John Buckman pointed out in this thread that AOLserver wasn’t working right on his 64-bit Linux box that he wants to upgrade BookMooch to. I offered to help, but pointed out that I don’t have a machine to test on–so, he graciously provided me temporary access to one of his machines to diagnose the problem.
After some poking and prodding, I believe the correct change to get AOLserver to build is to edit include/ns.mak on line 79, after running configure which generates it from ns.mak.in. Change the line from:
LDLIB = ${CC} -shared ${CFLAGS} ${LDFLAGS}
to:
LDLIB = ${CC} -nostartfiles -shared ${CFLAGS} ${LDFLAGS}
Simply add the “-nostartfiles” after “${CC}” in the LDLIB variable. I reported this to the AOLserver mailing list as well.
John confirms that he’s now able to run AOLserver on his luscious new 64-bit 2-CPU Xeon E5335 Clovertown quad-core box.

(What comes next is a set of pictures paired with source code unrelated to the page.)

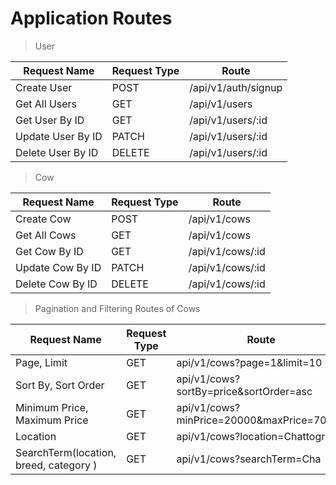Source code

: # Application Routes

> User

| Request Name      | Request Type | Route               |
| ----------------- | ------------ | ------------------- |
| Create User       | POST         | /api/v1/auth/signup |
| Get All Users     | GET          | /api/v1/users       |
| Get User By ID    | GET          | /api/v1/users/:id   |
| Update User By ID | PATCH        | /api/v1/users/:id   |
| Delete User By ID | DELETE       | /api/v1/users/:id   |

> Cow

| Request Name     | Request Type | Route            |
| ---------------- | ------------ | ---------------- |
| Create Cow       | POST         | /api/v1/cows     |
| Get All Cows     | GET          | /api/v1/cows     |
| Get Cow By ID    | GET          | /api/v1/cows/:id |
| Update Cow By ID | PATCH        | /api/v1/cows/:id |
| Delete Cow By ID | DELETE       | /api/v1/cows/:id |

> Pagination and Filtering Routes of Cows

| Request Name                           | Request Type | Route                                     |
| -------------------------------------- | ------------ | ----------------------------------------- |
| Page, Limit                            | GET          | api/v1/cows?page=1&limit=10               |
| Sort By, Sort Order                    | GET          | api/v1/cows?sortBy=price&sortOrder=asc    |
| Minimum Price, Maximum Price           | GET          | api/v1/cows?minPrice=20000&maxPrice=70000 |
| Location                               | GET          | api/v1/cows?location=Chattogram           |
| SearchTerm(location, breed, category ) | GET          | api/v1/cows?searchTerm=Cha                |
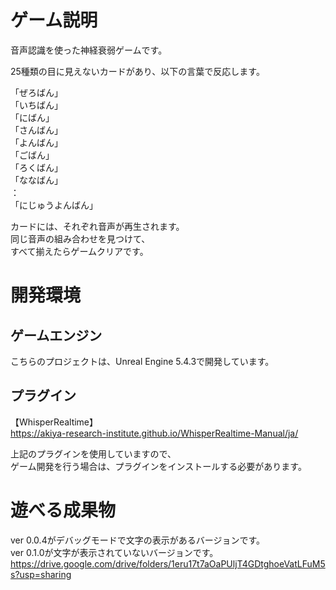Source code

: # ゲーム説明
音声認識を使った神経衰弱ゲームです。  

25種類の目に見えないカードがあり、以下の言葉で反応します。

「ぜろばん」  
「いちばん」  
「にばん」  
「さんばん」  
「よんばん」  
「ごばん」  
「ろくばん」  
「ななばん」  
：  
「にじゅうよんばん」  

カードには、それぞれ音声が再生されます。  
同じ音声の組み合わせを見つけて、  
すべて揃えたらゲームクリアです。  

# 開発環境
## ゲームエンジン
こちらのプロジェクトは、Unreal Engine 5.4.3で開発しています。  

## プラグイン
【WhisperRealtime】  
https://akiya-research-institute.github.io/WhisperRealtime-Manual/ja/  
  
上記のプラグインを使用していますので、  
ゲーム開発を行う場合は、プラグインをインストールする必要があります。  

# 遊べる成果物
ver 0.0.4がデバッグモードで文字の表示があるバージョンです。  
ver 0.1.0が文字が表示されていないバージョンです。  
https://drive.google.com/drive/folders/1eru17t7aOaPUljT4GDtghoeVatLFuM5s?usp=sharing

  
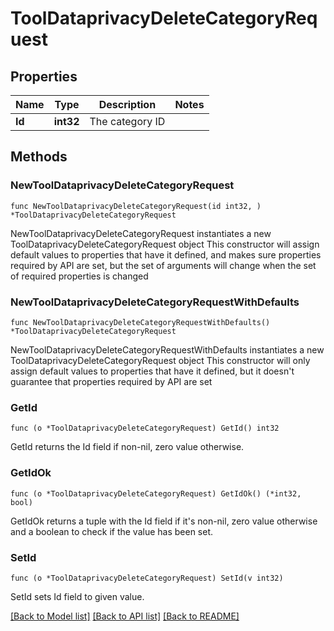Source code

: # ToolDataprivacyDeleteCategoryRequest

## Properties

Name | Type | Description | Notes
------------ | ------------- | ------------- | -------------
**Id** | **int32** | The category ID | 

## Methods

### NewToolDataprivacyDeleteCategoryRequest

`func NewToolDataprivacyDeleteCategoryRequest(id int32, ) *ToolDataprivacyDeleteCategoryRequest`

NewToolDataprivacyDeleteCategoryRequest instantiates a new ToolDataprivacyDeleteCategoryRequest object
This constructor will assign default values to properties that have it defined,
and makes sure properties required by API are set, but the set of arguments
will change when the set of required properties is changed

### NewToolDataprivacyDeleteCategoryRequestWithDefaults

`func NewToolDataprivacyDeleteCategoryRequestWithDefaults() *ToolDataprivacyDeleteCategoryRequest`

NewToolDataprivacyDeleteCategoryRequestWithDefaults instantiates a new ToolDataprivacyDeleteCategoryRequest object
This constructor will only assign default values to properties that have it defined,
but it doesn't guarantee that properties required by API are set

### GetId

`func (o *ToolDataprivacyDeleteCategoryRequest) GetId() int32`

GetId returns the Id field if non-nil, zero value otherwise.

### GetIdOk

`func (o *ToolDataprivacyDeleteCategoryRequest) GetIdOk() (*int32, bool)`

GetIdOk returns a tuple with the Id field if it's non-nil, zero value otherwise
and a boolean to check if the value has been set.

### SetId

`func (o *ToolDataprivacyDeleteCategoryRequest) SetId(v int32)`

SetId sets Id field to given value.



[[Back to Model list]](../README.md#documentation-for-models) [[Back to API list]](../README.md#documentation-for-api-endpoints) [[Back to README]](../README.md)


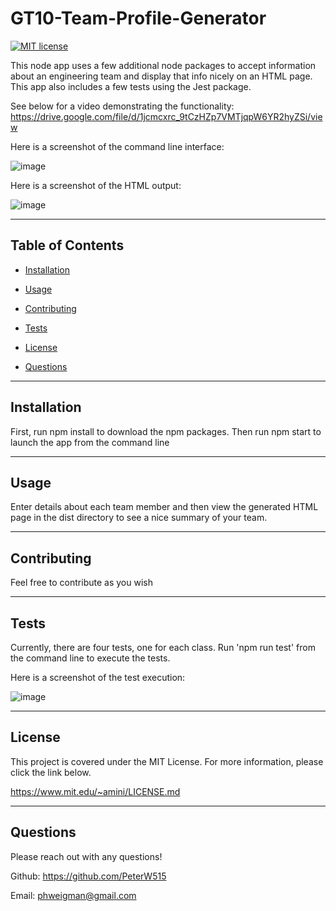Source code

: # GT10-Team-Profile-Generator

  [![MIT license](https://img.shields.io/badge/License-MIT-blue.svg)](https://lbesson.mit-license.org/)

  This node app uses a few additional node packages to accept information about an engineering team and display that info nicely on an HTML page. This app also includes a few tests using the Jest package.
  
  See below for a video demonstrating the functionality:
  https://drive.google.com/file/d/1jcmcxrc_9tCzHZp7VMTjqpW6YR2hyZSi/view
  
  Here is a screenshot of the command line interface:
  
  
  ![image](https://user-images.githubusercontent.com/78565748/128105501-5781116c-30c0-4528-be59-24b6cff84cf9.png)
  
  Here is a screenshot of the HTML output:
  
  
  ![image](https://user-images.githubusercontent.com/78565748/128105623-423d3817-0c41-429b-af81-745b1b212b62.png)



  ---

  ## Table of Contents
  
  - [Installation](#installation)
  
  - [Usage](#usage)
  
  - [Contributing](#contributing)
  
  - [Tests](#tests)
  
  - [License](#license)
  
  - [Questions](#questions)
  
  ---
  
  ## Installation

  First, run npm install to download the npm packages. Then run npm start to launch the app from the command line

  ---
  
  ## Usage

  Enter details about each team member and then view the generated HTML page in the dist directory to see a nice summary of your team.

  ---
  
  ## Contributing

  Feel free to contribute as you wish

  ---
  
  ## Tests

  Currently, there are four tests, one for each class. Run 'npm run test' from the command line to execute the tests.
  
  Here is a screenshot of the test execution:
  
  
  ![image](https://user-images.githubusercontent.com/78565748/128105526-31c50917-b71d-4d04-b155-c0de316a2aa3.png)


  ---
  
  ## License

  This project is covered under the MIT License. For more information, please click the link below.

  https://www.mit.edu/~amini/LICENSE.md

  ---
  
  ## Questions
  
  Please reach out with any questions!
  
  Github: https://github.com/PeterW515

  Email: phweigman@gmail.com
  
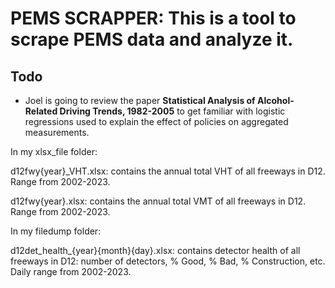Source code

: # PEMS SCRAPPER: This is a tool to scrape PEMS data and analyze it.

## Todo

* Joel is going to review the paper __Statistical Analysis of Alcohol-Related Driving Trends, 1982-2005__ to get familiar with logistic regressions used to explain the effect of policies on aggregated measurements.

In my xlsx_file folder:

d12fwy{year}_VHT.xlsx: contains the annual total VHT of all freeways in D12. Range from 2002-2023.

d12fwy{year}.xlsx: contains the annual total VMT of all freeways in D12. Range from 2002-2023.


In my filedump folder:

d12det_health_{year}{month}{day}.xlsx: contains detector health of all freeways in D12: number of detectors, % Good, % Bad, % Construction, etc. Daily range from 2002-2023. 
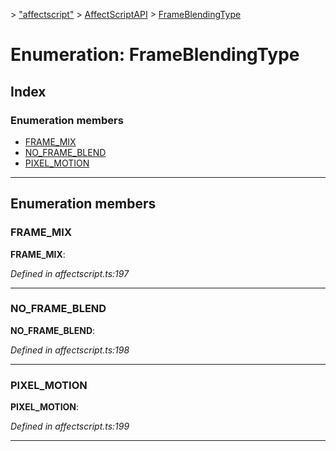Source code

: [](../README.md) > ["affectscript"](../modules/_affectscript_.md) > [AffectScriptAPI](../modules/_affectscript_.affectscriptapi.md) > [FrameBlendingType](/_affectscript_.affectscriptapi.frameblendingtype.md)

# Enumeration: FrameBlendingType

## Index

### Enumeration members

* [FRAME_MIX](_affectscript_.affectscriptapi.frameblendingtype.md#frame_mix)
* [NO_FRAME_BLEND](_affectscript_.affectscriptapi.frameblendingtype.md#no_frame_blend)
* [PIXEL_MOTION](_affectscript_.affectscriptapi.frameblendingtype.md#pixel_motion)

---

## Enumeration members

<a id="frame_mix"></a>

###  FRAME_MIX

**FRAME_MIX**: 

*Defined in affectscript.ts:197*

___
<a id="no_frame_blend"></a>

###  NO_FRAME_BLEND

**NO_FRAME_BLEND**: 

*Defined in affectscript.ts:198*

___
<a id="pixel_motion"></a>

###  PIXEL_MOTION

**PIXEL_MOTION**: 

*Defined in affectscript.ts:199*

___

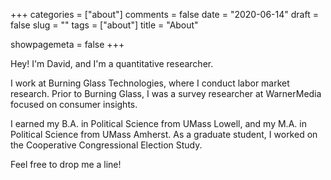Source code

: +++
categories = ["about"]
comments = false
date = "2020-06-14"
draft = false
slug = ""
tags = ["about"]
title = "About"

showpagemeta = false
+++

Hey! I'm David, and I'm a quantitative researcher. 

I work at Burning Glass Technologies, where I conduct labor market research. Prior to Burning Glass, I was a survey researcher at WarnerMedia focused on consumer insights.

I earned my B.A. in Political Science from UMass Lowell, and my M.A. in Political Science from UMass Amherst. As a graduate student, I worked on the Cooperative Congressional Election Study.

Feel free to drop me a line!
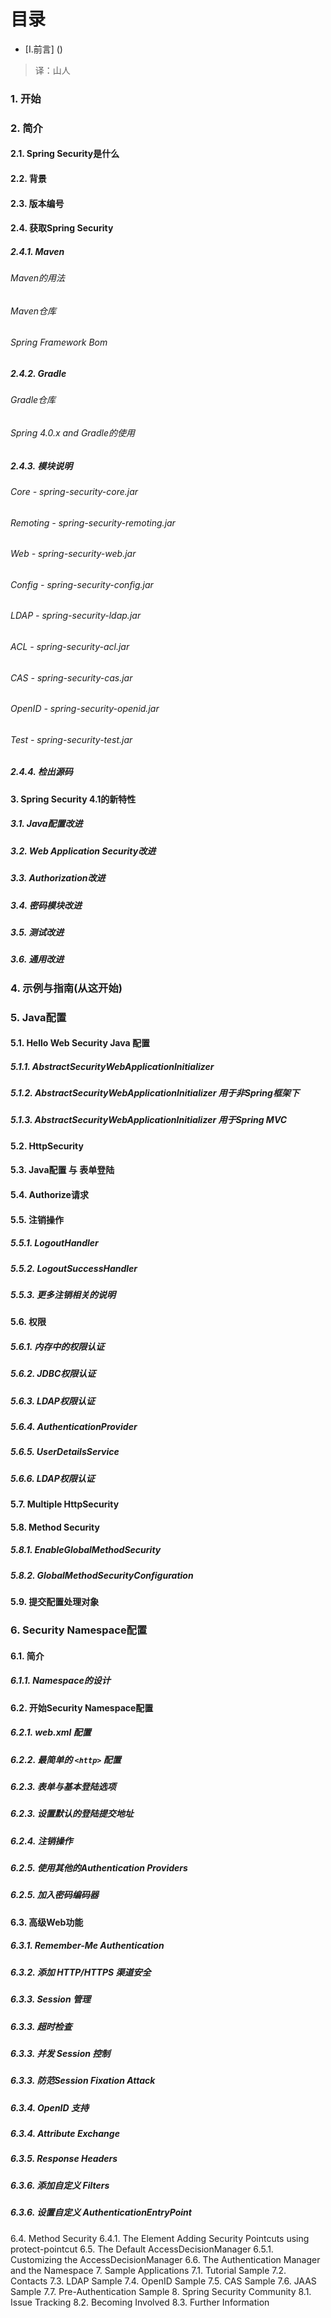 # 目录


* [I.前言] ()
> 译：山人
### 1. 开始
### 2. 简介
#### 2.1. Spring Security是什么
#### 2.2. 背景
#### 2.3. 版本编号
#### 2.4. 获取Spring Security
##### 2.4.1. Maven
###### Maven的用法
###### Maven仓库
###### Spring Framework Bom
##### 2.4.2. Gradle
###### Gradle仓库
###### Spring 4.0.x and Gradle的使用
##### 2.4.3. 模块说明
###### Core - spring-security-core.jar
###### Remoting - spring-security-remoting.jar
###### Web - spring-security-web.jar
###### Config - spring-security-config.jar
###### LDAP - spring-security-ldap.jar
###### ACL - spring-security-acl.jar
###### CAS - spring-security-cas.jar
###### OpenID - spring-security-openid.jar
###### Test - spring-security-test.jar
##### 2.4.4. 检出源码
#### 3. Spring Security 4.1的新特性
##### 3.1. Java配置改进
##### 3.2. Web Application Security改进
##### 3.3. Authorization改进
##### 3.4. 密码模块改进
##### 3.5. 测试改进
##### 3.6. 通用改进

### 4. 示例与指南(从这开始)
### 5. Java配置
#### 5.1. Hello Web Security Java 配置
##### 5.1.1. AbstractSecurityWebApplicationInitializer
##### 5.1.2. AbstractSecurityWebApplicationInitializer 用于非Spring框架下
##### 5.1.3. AbstractSecurityWebApplicationInitializer 用于Spring MVC
#### 5.2. HttpSecurity
#### 5.3. Java配置 与 表单登陆
#### 5.4. Authorize请求
#### 5.5. 注销操作
##### 5.5.1. LogoutHandler
##### 5.5.2. LogoutSuccessHandler
##### 5.5.3. 更多注销相关的说明
#### 5.6. 权限
##### 5.6.1. 内存中的权限认证
##### 5.6.2. JDBC权限认证
##### 5.6.3. LDAP权限认证
##### 5.6.4. AuthenticationProvider
##### 5.6.5. UserDetailsService
##### 5.6.6. LDAP权限认证
#### 5.7. Multiple HttpSecurity
#### 5.8. Method Security
##### 5.8.1. EnableGlobalMethodSecurity
##### 5.8.2. GlobalMethodSecurityConfiguration
#### 5.9. 提交配置处理对象
### 6. Security Namespace配置
#### 6.1. 简介
##### 6.1.1. Namespace的设计
#### 6.2. 开始Security Namespace配置
##### 6.2.1. web.xml 配置
##### 6.2.2. 最简单的 `<http>` 配置
##### 6.2.3. 表单与基本登陆选项
##### 6.2.3. 设置默认的登陆提交地址
##### 6.2.4. 注销操作
##### 6.2.5. 使用其他的Authentication Providers
##### 6.2.5. 加入密码编码器
#### 6.3. 高级Web功能
##### 6.3.1. Remember-Me Authentication
##### 6.3.2. 添加 HTTP/HTTPS 渠道安全
##### 6.3.3. Session 管理
##### 6.3.3. 超时检查
##### 6.3.3. 并发 Session 控制
##### 6.3.3. 防范Session Fixation Attack
##### 6.3.4. OpenID 支持
##### 6.3.4. Attribute Exchange
##### 6.3.5. Response Headers
##### 6.3.6. 添加自定义 Filters
##### 6.3.6. 设置自定义 AuthenticationEntryPoint
6.4. Method Security
6.4.1. The <global-method-security> Element
Adding Security Pointcuts using protect-pointcut
6.5. The Default AccessDecisionManager
6.5.1. Customizing the AccessDecisionManager
6.6. The Authentication Manager and the Namespace
7. Sample Applications
7.1. Tutorial Sample
7.2. Contacts
7.3. LDAP Sample
7.4. OpenID Sample
7.5. CAS Sample
7.6. JAAS Sample
7.7. Pre-Authentication Sample
8. Spring Security Community
8.1. Issue Tracking
8.2. Becoming Involved
8.3. Further Information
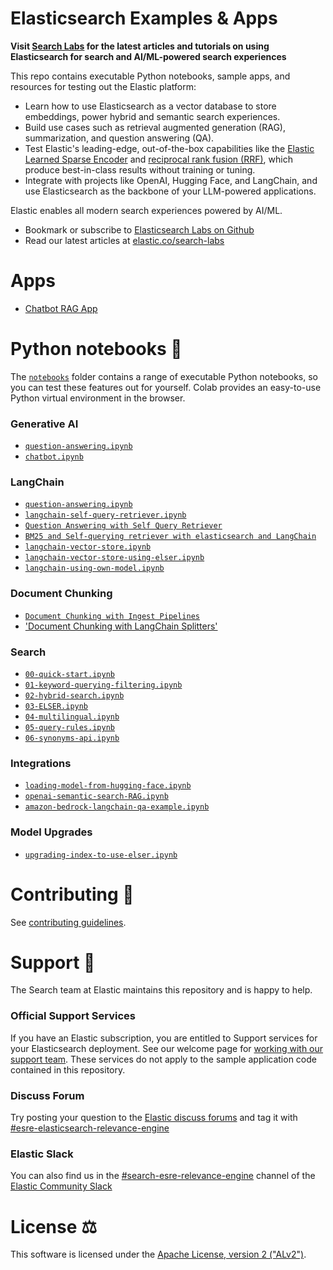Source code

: # Elasticsearch Examples & Apps

**Visit [Search Labs](https://www.elastic.co/search-labs) for the latest articles and tutorials on using Elasticsearch for search and AI/ML-powered search experiences**

This repo contains executable Python notebooks, sample apps, and resources for testing out the Elastic platform:

- Learn how to use Elasticsearch as a vector database to store embeddings, power hybrid and semantic search experiences.
- Build use cases such as retrieval augmented generation (RAG), summarization, and question answering (QA).
- Test Elastic's leading-edge, out-of-the-box capabilities like the [Elastic Learned Sparse Encoder](https://www.elastic.co/guide/en/machine-learning/current/ml-nlp-elser.html) and [reciprocal rank fusion (RRF)](<https://www.elastic.co/blog/whats-new-elastic-enterprise-search-8-9-0#hybrid-search-with-reciprocal-rank-fusion-(rrf)-combines-multiple-search-techniques-for-better-results>), which produce best-in-class results without training or tuning.
- Integrate with projects like OpenAI, Hugging Face, and LangChain, and use Elasticsearch as the backbone of your LLM-powered applications.

Elastic enables all modern search experiences powered by AI/ML.

- Bookmark or subscribe to [Elasticsearch Labs on Github](https://github.com/elastic/elasticsearch-labs)
- Read our latest articles at [elastic.co/search-labs](https://www.elastic.co/search-labs)

# Apps

- [Chatbot RAG App](./example-apps/chatbot-rag-app/)

# Python notebooks 📒

The [`notebooks`](notebooks/README.md) folder contains a range of executable Python notebooks, so you can test these features out for yourself. Colab provides an easy-to-use Python virtual environment in the browser.

### Generative AI

- [`question-answering.ipynb`](./notebooks/generative-ai/question-answering.ipynb)
- [`chatbot.ipynb`](./notebooks/generative-ai/chatbot.ipynb)

### LangChain

- [`question-answering.ipynb`](./notebooks/generative-ai/question-answering.ipynb)
- [`langchain-self-query-retriever.ipynb`](./notebooks/langchain/self-query-retriever-examples/langchain-self-query-retriever.ipynb)
- [`Question Answering with Self Query Retriever`](./notebooks/langchain/self-query-retriever-examples/chatbot-example.ipynb)
- [`BM25 and Self-querying retriever with elasticsearch and LangChain`](./notebooks/langchain/self-query-retriever-examples/chatbot-with-bm25-only-example.ipynb)
- [`langchain-vector-store.ipynb`](./notebooks/langchain/langchain-vector-store.ipynb)
- [`langchain-vector-store-using-elser.ipynb`](./notebooks/langchain/langchain-vector-store-using-elser.ipynb)
- [`langchain-using-own-model.ipynb`](./notebooks/langchain/langchain-using-own-model.ipynb)

### Document Chunking

- [`Document Chunking with Ingest Pipelines`](./notebooks/document-chunking/with-index-pipelines.ipynb)
- ['Document Chunking with LangChain Splitters'](./notebooks/document-chunking/with-langchain-splitters.ipynb)

### Search

- [`00-quick-start.ipynb`](./notebooks/search/00-quick-start.ipynb)
- [`01-keyword-querying-filtering.ipynb`](./notebooks/search/01-keyword-querying-filtering.ipynb)
- [`02-hybrid-search.ipynb`](./notebooks/search/02-hybrid-search.ipynb)
- [`03-ELSER.ipynb`](./notebooks/search/03-ELSER.ipynb)
- [`04-multilingual.ipynb`](./notebooks/search/04-multilingual.ipynb)
- [`05-query-rules.ipynb`](./notebooks/search/05-query-rules.ipynb)
- [`06-synonyms-api.ipynb`](./notebooks/search/06-synonyms-api.ipynb)

### Integrations

- [`loading-model-from-hugging-face.ipynb`](./notebooks/integrations/hugging-face/loading-model-from-hugging-face.ipynb)
- [`openai-semantic-search-RAG.ipynb`](./notebooks/integrations/openai/openai-KNN-RAG.ipynb)
- [`amazon-bedrock-langchain-qa-example.ipynb`](notebooks/integrations/amazon-bedrock/langchain-qa-example.ipynb)

### Model Upgrades

- [`upgrading-index-to-use-elser.ipynb`](notebooks/model-upgrades/upgrading-index-to-use-elser.ipynb)

# Contributing 🎁

See [contributing guidelines](CONTRIBUTING.md).

# Support 🛟

The Search team at Elastic maintains this repository and is happy to help.

### Official Support Services

If you have an Elastic subscription, you are entitled to Support services for your Elasticsearch deployment. See our welcome page for [working with our support team](https://www.elastic.co/support/welcome).
These services do not apply to the sample application code contained in this repository.

### Discuss Forum

Try posting your question to the [Elastic discuss forums](https://discuss.elastic.co/) and tag it with [#esre-elasticsearch-relevance-engine](https://discuss.elastic.co/tag/esre-elasticsearch-relevance-engine)

### Elastic Slack

You can also find us in the [#search-esre-relevance-engine](https://elasticstack.slack.com/archives/C05CED61S9J) channel of the [Elastic Community Slack](http://elasticstack.slack.com)

# License ⚖️

This software is licensed under the [Apache License, version 2 ("ALv2")](https://github.com/elastic/elasticsearch-labs/blob/main/LICENSE).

In return, I asked John to do me a favor and perform a simple benchmark, fetching a 4K static file from AOLserver using ApacheBench, and here’s what you might be able to expect:
# ab -c 50 -n 50000 http://.../x.txt ... Server Software: AOLserver/4.5.0 Server Hostname: ... Server Port: 80 Document Path: /x.txt Document Length: 4070 bytes Concurrency Level: 50 Time taken for tests: 3.281485 seconds Complete requests: 50000 Failed requests: 0 Write errors: 0 Total transferred: 217654353 bytes HTML transferred: 203504070 bytes Requests per second: 15237.00 [#/sec] (mean) Time per request: 3.281 [ms] (mean) Time per request: 0.066 [ms] (mean, across all concurrent requests) Transfer rate: 64773.42 [Kbytes/sec] received
No, that’s not a typo: 15,237 requests per second. This is without any tuning or tweaking of the IP stack or anything. Of course, 15K req/sec at 4K per request is ~218MB–over a span of 3.2 seconds is effectively 544 Mbps, so you’re more likely to run out of upstream network bandwidth than run out of horsepower serving static assets out of AOLserver on this kind of hardware.
Naturally, you shouldn’t epxect this kind of throughput on dynamic requests and benchmarking those isn’t really meaningful since the nature of your application code will greatly affect the request execution time. However, it’d be fun to do a “web server shootout” where each implements a trivial piece of dynamic functionality in their best environment–Apache with mod_perl, mod_python, FastCGI/PHP, etc. vs. AOLserver with Tcl–and see which one has the least amount of overhead.
Still, it’s great news that John’s BookMooch service is going to be able to move to a beefy 64-bit box, and I’m very glad to know that 64-bit AOLserver does run just fine for at least one application on Debian Linux.